* _How to complete this task_
Once you know how many lines below hold "dramatic", reply with that number and add nothing.

### Supplied records ###

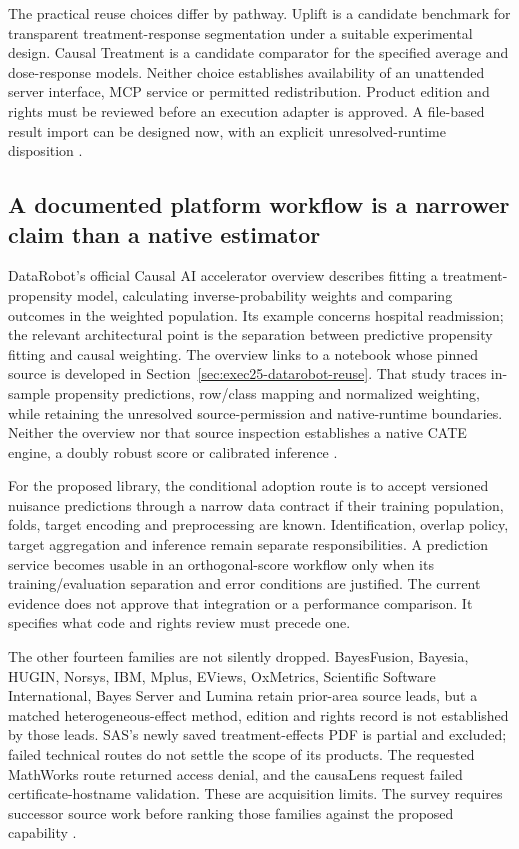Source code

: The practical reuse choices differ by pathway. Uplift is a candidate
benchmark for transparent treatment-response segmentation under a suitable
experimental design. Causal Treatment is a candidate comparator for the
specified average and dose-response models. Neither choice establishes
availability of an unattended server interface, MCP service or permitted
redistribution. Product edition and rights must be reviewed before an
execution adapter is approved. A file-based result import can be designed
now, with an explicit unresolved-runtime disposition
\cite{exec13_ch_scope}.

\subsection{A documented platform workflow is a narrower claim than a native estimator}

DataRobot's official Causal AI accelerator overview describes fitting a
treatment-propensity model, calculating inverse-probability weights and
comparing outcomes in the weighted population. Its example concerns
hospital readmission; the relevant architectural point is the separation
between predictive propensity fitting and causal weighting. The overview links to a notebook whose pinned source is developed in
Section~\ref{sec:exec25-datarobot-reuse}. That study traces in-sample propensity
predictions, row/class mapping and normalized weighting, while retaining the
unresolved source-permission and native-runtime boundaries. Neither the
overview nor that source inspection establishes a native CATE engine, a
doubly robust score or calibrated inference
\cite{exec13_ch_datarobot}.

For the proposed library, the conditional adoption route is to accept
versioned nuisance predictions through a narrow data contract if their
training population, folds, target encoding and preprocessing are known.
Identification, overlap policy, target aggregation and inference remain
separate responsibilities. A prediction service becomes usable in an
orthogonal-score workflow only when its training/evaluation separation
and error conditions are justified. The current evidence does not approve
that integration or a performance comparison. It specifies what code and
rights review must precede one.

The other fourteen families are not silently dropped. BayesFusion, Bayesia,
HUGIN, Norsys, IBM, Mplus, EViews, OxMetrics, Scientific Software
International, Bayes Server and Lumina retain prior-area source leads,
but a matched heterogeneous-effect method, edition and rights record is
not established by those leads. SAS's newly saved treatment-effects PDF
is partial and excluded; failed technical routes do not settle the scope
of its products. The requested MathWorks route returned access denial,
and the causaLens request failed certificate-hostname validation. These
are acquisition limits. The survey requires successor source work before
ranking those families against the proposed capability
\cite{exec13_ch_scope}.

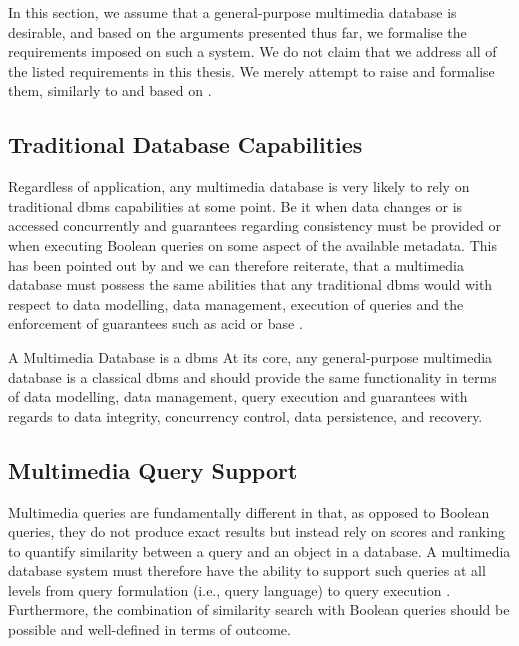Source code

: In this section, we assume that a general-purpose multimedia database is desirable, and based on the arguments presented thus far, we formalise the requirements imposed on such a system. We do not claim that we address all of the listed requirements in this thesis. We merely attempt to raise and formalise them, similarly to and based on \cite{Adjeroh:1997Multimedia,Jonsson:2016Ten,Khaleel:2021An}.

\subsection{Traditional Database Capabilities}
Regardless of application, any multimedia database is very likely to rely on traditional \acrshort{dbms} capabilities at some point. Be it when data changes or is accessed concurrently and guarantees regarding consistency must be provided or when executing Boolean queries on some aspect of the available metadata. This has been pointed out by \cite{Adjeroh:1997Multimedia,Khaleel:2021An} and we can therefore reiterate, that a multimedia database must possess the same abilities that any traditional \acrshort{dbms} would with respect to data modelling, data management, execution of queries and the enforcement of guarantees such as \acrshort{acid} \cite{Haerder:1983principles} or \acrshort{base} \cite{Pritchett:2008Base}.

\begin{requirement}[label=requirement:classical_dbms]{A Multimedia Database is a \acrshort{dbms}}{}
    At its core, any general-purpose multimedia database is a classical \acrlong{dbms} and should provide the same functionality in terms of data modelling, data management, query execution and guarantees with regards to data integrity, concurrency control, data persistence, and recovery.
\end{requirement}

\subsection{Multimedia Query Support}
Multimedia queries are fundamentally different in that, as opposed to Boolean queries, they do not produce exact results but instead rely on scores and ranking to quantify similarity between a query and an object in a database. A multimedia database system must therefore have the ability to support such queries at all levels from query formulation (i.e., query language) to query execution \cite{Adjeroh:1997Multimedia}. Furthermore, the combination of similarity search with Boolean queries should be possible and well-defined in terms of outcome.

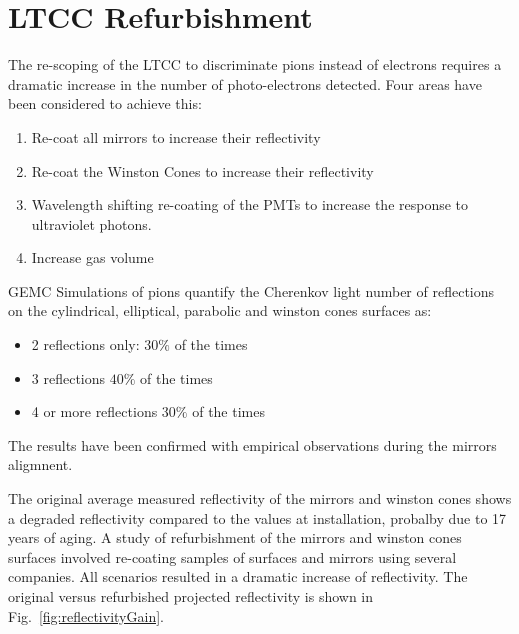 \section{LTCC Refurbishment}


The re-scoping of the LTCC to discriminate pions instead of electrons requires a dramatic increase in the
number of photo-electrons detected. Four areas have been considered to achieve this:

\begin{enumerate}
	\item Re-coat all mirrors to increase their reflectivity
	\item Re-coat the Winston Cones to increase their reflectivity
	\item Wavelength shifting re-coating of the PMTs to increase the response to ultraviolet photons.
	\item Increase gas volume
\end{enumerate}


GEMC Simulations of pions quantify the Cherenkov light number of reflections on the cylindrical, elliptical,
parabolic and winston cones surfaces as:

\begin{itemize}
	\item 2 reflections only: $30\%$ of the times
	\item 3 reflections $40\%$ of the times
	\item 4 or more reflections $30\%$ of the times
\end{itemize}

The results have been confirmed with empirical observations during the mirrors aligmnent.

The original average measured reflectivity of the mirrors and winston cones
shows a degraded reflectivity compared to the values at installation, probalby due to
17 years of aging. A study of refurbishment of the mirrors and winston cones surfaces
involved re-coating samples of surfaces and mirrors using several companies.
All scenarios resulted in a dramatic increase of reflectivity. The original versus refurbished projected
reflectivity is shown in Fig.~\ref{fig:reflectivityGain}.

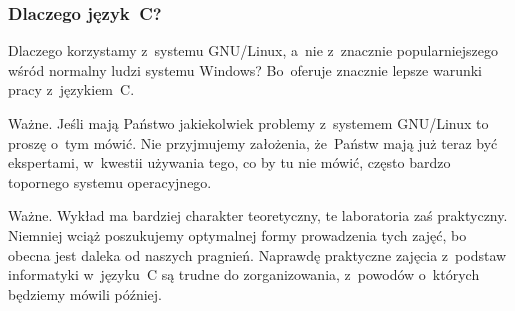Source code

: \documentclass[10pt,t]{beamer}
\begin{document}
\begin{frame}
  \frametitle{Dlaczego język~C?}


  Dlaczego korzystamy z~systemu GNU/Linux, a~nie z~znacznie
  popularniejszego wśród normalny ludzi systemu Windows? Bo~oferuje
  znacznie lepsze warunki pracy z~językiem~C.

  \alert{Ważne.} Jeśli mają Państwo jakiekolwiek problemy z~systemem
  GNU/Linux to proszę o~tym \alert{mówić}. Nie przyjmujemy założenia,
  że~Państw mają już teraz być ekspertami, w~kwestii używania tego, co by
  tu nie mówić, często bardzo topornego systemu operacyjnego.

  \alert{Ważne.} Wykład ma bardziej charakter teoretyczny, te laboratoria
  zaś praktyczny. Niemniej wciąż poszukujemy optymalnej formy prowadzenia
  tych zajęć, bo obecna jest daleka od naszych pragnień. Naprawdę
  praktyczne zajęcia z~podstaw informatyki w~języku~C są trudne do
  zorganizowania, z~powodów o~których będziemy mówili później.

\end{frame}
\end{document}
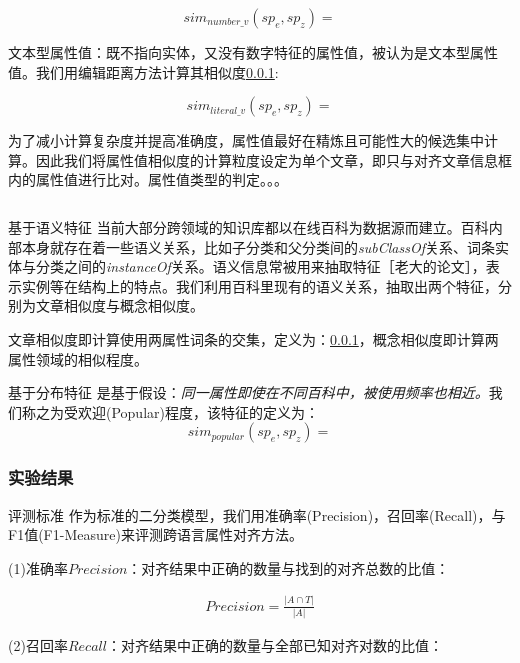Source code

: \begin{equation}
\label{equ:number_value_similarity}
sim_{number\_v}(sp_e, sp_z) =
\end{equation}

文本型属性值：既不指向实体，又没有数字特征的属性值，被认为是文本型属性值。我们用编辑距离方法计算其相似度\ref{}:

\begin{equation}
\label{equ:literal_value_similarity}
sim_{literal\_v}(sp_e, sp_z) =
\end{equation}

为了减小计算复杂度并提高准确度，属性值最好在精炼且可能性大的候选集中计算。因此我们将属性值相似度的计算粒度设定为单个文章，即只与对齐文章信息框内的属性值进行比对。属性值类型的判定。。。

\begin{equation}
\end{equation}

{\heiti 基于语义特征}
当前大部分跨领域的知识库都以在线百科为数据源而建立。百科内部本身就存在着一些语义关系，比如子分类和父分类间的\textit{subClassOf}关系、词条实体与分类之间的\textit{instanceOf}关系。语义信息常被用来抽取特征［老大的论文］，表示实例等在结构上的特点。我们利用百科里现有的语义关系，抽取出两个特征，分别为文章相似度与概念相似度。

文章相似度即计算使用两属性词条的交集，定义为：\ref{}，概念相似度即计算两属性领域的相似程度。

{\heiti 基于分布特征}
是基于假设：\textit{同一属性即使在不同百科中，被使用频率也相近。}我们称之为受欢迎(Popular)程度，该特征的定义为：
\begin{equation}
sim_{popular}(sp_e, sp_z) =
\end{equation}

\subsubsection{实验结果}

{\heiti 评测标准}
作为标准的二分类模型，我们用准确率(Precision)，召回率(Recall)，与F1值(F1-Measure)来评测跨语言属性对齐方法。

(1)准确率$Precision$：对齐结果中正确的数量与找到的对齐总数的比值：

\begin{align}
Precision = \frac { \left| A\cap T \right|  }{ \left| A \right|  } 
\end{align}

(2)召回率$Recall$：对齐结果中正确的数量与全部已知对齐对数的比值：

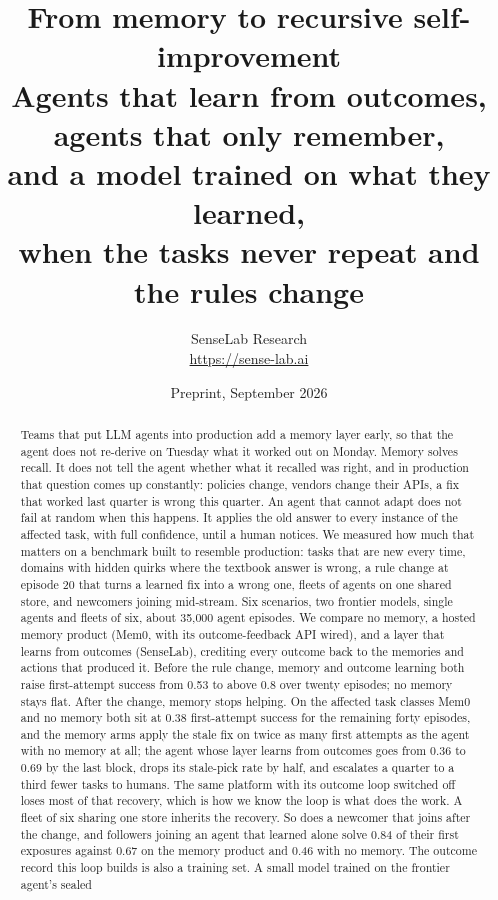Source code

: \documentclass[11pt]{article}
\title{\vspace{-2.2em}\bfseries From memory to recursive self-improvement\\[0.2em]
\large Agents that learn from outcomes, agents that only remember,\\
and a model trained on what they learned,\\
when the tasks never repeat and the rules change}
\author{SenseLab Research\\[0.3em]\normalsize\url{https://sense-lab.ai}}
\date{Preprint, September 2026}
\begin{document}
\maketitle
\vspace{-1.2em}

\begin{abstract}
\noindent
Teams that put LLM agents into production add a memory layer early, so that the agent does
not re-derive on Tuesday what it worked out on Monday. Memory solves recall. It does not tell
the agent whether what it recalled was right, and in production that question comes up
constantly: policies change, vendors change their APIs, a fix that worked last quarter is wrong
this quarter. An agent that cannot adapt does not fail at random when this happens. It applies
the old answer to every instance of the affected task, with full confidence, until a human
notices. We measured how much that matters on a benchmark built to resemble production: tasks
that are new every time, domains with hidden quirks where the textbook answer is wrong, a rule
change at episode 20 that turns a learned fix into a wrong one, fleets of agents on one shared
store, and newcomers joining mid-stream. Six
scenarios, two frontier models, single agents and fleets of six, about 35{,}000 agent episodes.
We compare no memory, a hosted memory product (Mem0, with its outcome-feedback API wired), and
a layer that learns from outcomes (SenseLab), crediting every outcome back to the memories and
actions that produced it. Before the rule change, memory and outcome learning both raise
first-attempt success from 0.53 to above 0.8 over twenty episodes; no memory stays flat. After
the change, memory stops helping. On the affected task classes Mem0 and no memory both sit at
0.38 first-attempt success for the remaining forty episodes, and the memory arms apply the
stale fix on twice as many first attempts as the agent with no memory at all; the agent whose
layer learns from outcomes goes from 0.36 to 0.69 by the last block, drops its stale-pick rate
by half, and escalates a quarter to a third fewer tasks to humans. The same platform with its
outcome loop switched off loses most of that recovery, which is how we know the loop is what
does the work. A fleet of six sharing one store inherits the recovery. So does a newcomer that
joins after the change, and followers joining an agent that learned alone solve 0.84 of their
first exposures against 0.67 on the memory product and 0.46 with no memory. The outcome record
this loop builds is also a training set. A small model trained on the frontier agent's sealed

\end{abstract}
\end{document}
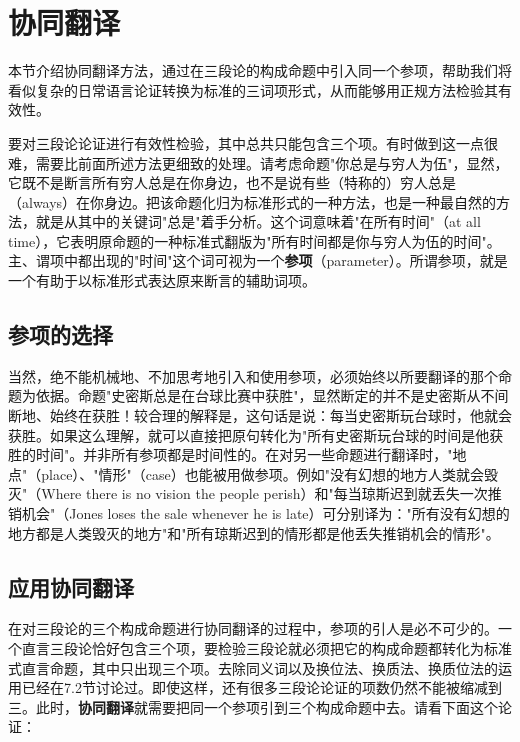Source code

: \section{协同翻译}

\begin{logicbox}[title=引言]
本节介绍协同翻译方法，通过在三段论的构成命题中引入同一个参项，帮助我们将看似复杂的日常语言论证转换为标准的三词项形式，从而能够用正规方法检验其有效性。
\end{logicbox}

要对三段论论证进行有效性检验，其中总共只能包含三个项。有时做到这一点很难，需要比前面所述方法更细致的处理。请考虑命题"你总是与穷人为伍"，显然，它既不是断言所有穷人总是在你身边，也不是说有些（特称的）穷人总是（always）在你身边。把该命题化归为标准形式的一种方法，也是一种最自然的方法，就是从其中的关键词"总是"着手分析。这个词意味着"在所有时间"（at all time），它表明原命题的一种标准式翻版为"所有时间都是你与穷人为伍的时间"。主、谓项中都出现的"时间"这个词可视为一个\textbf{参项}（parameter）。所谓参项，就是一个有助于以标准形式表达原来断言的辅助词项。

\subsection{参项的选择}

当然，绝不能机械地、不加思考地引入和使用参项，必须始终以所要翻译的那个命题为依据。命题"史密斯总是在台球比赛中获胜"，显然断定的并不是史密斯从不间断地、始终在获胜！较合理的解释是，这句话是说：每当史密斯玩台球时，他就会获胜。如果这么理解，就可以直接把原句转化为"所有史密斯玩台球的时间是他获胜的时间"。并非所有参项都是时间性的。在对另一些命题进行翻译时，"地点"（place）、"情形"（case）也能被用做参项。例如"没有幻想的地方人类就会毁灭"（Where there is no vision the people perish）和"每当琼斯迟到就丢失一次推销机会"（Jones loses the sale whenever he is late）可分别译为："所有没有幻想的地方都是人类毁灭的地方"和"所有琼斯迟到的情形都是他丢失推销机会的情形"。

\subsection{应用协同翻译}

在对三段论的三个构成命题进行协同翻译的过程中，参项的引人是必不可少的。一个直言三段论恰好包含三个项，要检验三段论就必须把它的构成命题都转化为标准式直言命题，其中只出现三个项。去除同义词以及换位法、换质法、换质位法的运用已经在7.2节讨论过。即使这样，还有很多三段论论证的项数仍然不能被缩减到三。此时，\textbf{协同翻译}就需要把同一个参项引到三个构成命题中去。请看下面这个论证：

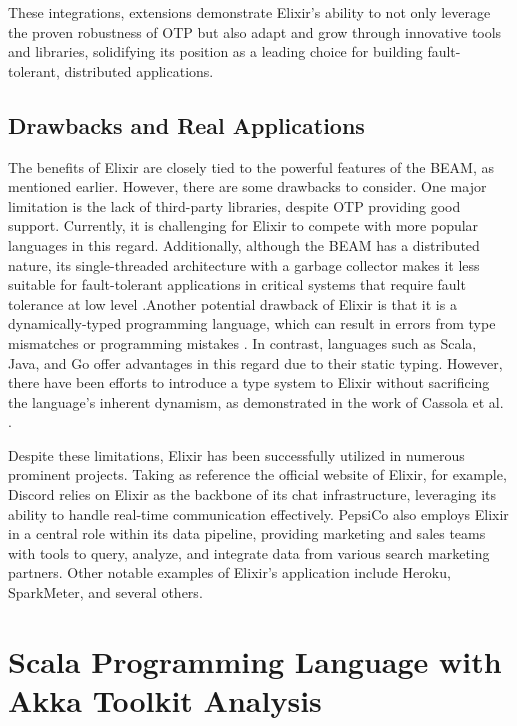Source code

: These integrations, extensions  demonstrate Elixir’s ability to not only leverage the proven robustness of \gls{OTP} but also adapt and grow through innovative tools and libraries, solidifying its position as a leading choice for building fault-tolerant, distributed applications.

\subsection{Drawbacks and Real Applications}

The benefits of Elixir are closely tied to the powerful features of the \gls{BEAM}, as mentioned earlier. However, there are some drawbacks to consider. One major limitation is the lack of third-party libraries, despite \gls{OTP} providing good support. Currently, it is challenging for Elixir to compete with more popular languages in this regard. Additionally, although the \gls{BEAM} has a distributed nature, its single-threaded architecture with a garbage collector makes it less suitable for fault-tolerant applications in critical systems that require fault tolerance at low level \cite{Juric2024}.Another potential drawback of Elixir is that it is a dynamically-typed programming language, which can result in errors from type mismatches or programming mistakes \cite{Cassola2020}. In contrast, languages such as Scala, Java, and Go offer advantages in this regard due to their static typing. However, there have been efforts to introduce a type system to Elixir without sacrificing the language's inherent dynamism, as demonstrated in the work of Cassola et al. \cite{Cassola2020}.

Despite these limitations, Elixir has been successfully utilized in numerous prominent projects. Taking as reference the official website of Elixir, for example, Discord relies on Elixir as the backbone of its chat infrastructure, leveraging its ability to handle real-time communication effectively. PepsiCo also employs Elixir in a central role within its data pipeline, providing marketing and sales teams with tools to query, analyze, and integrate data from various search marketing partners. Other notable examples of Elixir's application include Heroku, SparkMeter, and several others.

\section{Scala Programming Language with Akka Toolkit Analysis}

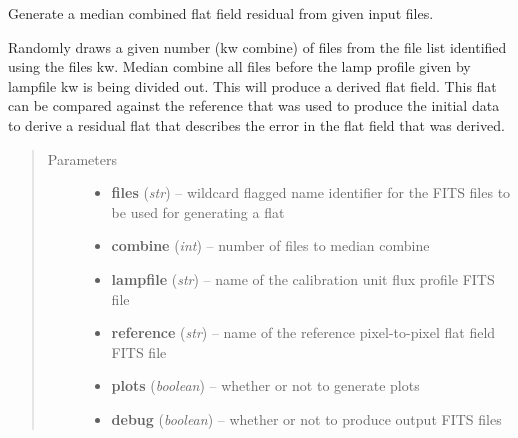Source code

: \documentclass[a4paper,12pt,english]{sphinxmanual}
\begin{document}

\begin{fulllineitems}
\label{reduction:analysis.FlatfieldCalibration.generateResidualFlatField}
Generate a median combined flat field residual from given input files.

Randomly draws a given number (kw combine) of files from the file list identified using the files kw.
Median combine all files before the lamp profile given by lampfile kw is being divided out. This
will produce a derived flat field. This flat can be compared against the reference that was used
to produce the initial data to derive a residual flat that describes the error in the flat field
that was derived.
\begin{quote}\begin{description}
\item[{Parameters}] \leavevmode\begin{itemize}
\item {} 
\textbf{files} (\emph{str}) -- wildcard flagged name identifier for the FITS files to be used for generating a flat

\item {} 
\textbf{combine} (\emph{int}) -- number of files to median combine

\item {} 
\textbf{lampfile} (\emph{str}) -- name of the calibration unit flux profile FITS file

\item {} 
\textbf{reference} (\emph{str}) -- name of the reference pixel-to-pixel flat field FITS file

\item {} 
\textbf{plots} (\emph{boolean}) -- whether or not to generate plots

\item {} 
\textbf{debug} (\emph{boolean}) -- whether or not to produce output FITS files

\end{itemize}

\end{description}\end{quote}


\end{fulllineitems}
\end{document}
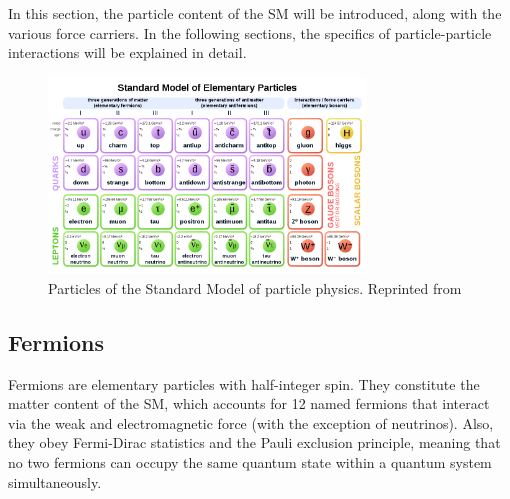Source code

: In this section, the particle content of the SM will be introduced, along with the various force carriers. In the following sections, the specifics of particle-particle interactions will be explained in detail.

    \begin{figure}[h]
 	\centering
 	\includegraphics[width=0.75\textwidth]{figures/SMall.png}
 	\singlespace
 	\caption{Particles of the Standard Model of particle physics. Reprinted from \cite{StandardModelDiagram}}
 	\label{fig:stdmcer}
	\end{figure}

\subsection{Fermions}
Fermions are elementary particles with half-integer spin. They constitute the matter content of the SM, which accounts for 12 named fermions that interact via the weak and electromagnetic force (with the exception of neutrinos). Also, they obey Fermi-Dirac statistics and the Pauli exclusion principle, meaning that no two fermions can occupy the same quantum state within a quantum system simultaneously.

###

* _Exercise response_
2